Up to and including the line with "## ChangeLog", output the records exactly as they appear.

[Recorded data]
※ ※ ※

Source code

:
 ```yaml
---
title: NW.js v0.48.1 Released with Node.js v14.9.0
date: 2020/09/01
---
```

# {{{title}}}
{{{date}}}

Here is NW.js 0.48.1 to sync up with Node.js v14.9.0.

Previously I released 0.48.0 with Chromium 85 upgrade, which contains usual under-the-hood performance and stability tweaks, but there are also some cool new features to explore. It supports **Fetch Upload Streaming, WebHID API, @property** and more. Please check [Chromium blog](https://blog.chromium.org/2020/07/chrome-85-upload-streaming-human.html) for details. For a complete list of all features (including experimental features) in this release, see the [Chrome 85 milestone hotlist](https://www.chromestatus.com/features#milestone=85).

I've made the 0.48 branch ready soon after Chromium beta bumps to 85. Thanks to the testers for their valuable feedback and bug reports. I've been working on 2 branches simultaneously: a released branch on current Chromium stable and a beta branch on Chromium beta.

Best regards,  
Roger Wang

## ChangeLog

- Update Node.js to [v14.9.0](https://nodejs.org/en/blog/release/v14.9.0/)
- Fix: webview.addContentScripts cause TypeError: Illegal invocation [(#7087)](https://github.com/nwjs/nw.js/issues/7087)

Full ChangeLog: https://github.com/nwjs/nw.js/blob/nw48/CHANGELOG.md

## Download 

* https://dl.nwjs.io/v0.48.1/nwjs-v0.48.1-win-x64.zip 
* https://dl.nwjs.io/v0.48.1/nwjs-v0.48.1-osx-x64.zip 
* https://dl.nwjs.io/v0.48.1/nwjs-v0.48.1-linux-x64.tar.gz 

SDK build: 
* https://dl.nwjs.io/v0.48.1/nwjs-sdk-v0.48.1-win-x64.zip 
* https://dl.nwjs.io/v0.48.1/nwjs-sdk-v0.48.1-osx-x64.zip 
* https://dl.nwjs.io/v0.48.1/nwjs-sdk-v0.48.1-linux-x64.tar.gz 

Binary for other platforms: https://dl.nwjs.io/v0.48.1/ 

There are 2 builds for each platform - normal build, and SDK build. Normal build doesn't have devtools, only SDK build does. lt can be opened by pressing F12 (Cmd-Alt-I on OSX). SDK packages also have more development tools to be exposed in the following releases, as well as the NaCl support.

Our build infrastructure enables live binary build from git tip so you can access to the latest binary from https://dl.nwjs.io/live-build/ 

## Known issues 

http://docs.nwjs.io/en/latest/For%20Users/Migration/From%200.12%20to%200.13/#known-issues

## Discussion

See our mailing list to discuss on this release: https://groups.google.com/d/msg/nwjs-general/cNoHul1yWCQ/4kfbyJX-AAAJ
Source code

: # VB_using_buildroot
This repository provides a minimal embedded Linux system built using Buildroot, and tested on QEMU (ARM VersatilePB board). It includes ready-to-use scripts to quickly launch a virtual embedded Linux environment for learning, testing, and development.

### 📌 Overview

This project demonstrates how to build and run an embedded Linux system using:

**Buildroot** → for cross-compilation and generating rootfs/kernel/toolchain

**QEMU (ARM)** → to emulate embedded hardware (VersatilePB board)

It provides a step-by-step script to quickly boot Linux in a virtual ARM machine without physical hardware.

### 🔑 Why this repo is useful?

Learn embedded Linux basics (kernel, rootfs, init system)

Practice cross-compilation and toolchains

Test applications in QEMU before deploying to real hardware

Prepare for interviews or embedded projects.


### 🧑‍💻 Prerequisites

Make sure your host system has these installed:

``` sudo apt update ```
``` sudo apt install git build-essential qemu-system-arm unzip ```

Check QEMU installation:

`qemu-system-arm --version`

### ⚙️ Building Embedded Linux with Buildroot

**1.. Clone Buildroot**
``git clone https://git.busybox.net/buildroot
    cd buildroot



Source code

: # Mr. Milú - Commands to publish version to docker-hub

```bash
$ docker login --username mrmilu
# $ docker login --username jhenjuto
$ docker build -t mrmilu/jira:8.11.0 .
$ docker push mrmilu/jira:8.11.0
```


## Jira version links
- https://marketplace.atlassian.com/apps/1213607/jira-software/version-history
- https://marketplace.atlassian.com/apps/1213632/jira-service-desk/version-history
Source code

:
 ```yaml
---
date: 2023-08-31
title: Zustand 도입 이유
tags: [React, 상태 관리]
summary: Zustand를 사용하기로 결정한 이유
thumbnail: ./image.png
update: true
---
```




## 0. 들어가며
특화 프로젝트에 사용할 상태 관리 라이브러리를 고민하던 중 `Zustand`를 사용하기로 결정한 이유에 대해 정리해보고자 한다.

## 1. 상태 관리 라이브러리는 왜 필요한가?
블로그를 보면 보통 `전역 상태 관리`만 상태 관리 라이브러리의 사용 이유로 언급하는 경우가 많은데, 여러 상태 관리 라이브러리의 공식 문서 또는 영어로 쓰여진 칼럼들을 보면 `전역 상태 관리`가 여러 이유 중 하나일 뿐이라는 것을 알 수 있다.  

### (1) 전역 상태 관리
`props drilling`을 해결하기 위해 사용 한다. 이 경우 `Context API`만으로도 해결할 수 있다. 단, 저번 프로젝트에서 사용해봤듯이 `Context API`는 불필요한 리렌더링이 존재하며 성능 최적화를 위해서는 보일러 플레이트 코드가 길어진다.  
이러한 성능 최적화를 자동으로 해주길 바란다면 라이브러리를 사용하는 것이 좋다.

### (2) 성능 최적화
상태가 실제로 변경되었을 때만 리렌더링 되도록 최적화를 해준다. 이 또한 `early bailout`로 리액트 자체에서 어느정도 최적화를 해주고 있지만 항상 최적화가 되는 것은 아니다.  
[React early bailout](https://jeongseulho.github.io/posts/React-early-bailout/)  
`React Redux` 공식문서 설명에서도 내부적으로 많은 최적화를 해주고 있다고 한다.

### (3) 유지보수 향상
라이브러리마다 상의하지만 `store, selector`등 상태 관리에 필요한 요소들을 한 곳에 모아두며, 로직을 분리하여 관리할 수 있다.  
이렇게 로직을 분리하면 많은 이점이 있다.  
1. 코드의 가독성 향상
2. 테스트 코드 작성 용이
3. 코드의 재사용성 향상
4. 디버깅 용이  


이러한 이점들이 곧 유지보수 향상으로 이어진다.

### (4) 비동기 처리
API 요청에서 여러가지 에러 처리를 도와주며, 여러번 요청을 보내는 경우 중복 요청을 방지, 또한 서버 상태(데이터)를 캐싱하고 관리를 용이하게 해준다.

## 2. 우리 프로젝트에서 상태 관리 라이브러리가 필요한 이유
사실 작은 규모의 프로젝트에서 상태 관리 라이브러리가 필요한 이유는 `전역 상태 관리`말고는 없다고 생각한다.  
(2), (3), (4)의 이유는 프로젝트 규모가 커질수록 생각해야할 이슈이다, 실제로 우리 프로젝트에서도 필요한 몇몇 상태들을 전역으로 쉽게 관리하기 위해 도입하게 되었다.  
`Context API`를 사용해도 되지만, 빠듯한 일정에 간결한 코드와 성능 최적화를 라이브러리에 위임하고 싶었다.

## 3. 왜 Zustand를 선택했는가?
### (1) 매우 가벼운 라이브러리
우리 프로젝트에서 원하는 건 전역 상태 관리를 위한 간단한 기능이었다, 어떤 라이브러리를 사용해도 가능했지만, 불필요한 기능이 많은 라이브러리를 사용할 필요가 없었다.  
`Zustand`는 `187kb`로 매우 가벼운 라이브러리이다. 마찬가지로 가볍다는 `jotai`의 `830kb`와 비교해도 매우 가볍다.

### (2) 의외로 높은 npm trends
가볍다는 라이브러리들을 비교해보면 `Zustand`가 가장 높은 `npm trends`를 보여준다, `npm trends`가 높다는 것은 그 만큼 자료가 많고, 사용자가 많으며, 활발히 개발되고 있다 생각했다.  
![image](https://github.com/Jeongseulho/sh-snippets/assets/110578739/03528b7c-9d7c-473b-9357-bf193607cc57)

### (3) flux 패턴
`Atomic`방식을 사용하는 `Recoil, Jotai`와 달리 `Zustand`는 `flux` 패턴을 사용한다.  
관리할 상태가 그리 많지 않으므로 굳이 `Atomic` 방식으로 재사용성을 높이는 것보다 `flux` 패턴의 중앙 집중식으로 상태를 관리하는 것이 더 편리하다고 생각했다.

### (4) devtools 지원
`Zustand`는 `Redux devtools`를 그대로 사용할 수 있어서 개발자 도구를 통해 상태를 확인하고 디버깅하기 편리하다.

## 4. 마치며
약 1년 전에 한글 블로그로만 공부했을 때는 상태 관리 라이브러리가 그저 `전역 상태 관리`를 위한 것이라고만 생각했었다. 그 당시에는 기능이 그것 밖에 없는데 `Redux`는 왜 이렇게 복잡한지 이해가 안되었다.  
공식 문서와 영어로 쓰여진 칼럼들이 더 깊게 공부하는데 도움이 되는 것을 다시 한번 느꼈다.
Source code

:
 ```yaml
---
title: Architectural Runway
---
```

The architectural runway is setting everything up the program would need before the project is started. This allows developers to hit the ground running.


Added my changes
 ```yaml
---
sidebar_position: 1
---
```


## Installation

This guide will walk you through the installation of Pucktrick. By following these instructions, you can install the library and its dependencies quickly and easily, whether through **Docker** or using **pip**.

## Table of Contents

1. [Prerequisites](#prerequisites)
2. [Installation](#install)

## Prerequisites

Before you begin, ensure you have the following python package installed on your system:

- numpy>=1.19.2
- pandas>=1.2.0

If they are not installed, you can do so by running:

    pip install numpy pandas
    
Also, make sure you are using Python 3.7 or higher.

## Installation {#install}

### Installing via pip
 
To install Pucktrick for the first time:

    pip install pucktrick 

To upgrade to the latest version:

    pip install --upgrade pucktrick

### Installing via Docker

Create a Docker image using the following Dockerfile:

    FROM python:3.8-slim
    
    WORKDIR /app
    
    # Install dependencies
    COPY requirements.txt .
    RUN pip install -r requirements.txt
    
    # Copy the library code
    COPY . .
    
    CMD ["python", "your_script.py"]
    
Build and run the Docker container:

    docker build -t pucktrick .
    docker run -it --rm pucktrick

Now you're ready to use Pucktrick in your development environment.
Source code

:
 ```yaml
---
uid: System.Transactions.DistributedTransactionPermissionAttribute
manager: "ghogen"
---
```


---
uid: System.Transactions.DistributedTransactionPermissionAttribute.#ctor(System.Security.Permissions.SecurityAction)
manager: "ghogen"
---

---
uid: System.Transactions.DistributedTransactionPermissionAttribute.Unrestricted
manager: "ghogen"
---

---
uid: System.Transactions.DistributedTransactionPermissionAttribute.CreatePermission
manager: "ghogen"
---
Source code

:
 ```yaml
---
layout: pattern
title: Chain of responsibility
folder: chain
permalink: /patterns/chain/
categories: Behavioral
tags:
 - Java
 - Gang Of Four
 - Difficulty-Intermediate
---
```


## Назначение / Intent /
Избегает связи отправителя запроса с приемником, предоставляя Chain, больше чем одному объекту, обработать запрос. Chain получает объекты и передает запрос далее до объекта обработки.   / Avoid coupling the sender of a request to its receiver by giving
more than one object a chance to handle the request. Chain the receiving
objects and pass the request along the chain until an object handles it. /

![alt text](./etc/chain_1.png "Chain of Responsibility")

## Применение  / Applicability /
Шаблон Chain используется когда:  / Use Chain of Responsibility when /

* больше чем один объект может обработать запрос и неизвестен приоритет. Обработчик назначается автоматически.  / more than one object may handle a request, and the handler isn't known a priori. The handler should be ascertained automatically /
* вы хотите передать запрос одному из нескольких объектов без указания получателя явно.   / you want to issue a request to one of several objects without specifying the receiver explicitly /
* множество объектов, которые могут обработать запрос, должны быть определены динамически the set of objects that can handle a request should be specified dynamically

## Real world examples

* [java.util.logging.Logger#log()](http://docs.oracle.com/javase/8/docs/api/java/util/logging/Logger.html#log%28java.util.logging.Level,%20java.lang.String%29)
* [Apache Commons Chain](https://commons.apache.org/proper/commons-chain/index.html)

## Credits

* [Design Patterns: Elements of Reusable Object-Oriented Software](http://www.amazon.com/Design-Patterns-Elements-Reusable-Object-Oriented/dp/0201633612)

※ ※ ※

§ **Your solution**:
Source code

:
 ```yaml
---
title: NW.js v0.48.1 Released with Node.js v14.9.0
date: 2020/09/01
---
```

# {{{title}}}
{{{date}}}

Here is NW.js 0.48.1 to sync up with Node.js v14.9.0.

Previously I released 0.48.0 with Chromium 85 upgrade, which contains usual under-the-hood performance and stability tweaks, but there are also some cool new features to explore. It supports **Fetch Upload Streaming, WebHID API, @property** and more. Please check [Chromium blog](https://blog.chromium.org/2020/07/chrome-85-upload-streaming-human.html) for details. For a complete list of all features (including experimental features) in this release, see the [Chrome 85 milestone hotlist](https://www.chromestatus.com/features#milestone=85).

I've made the 0.48 branch ready soon after Chromium beta bumps to 85. Thanks to the testers for their valuable feedback and bug reports. I've been working on 2 branches simultaneously: a released branch on current Chromium stable and a beta branch on Chromium beta.

Best regards,  
Roger Wang

## ChangeLog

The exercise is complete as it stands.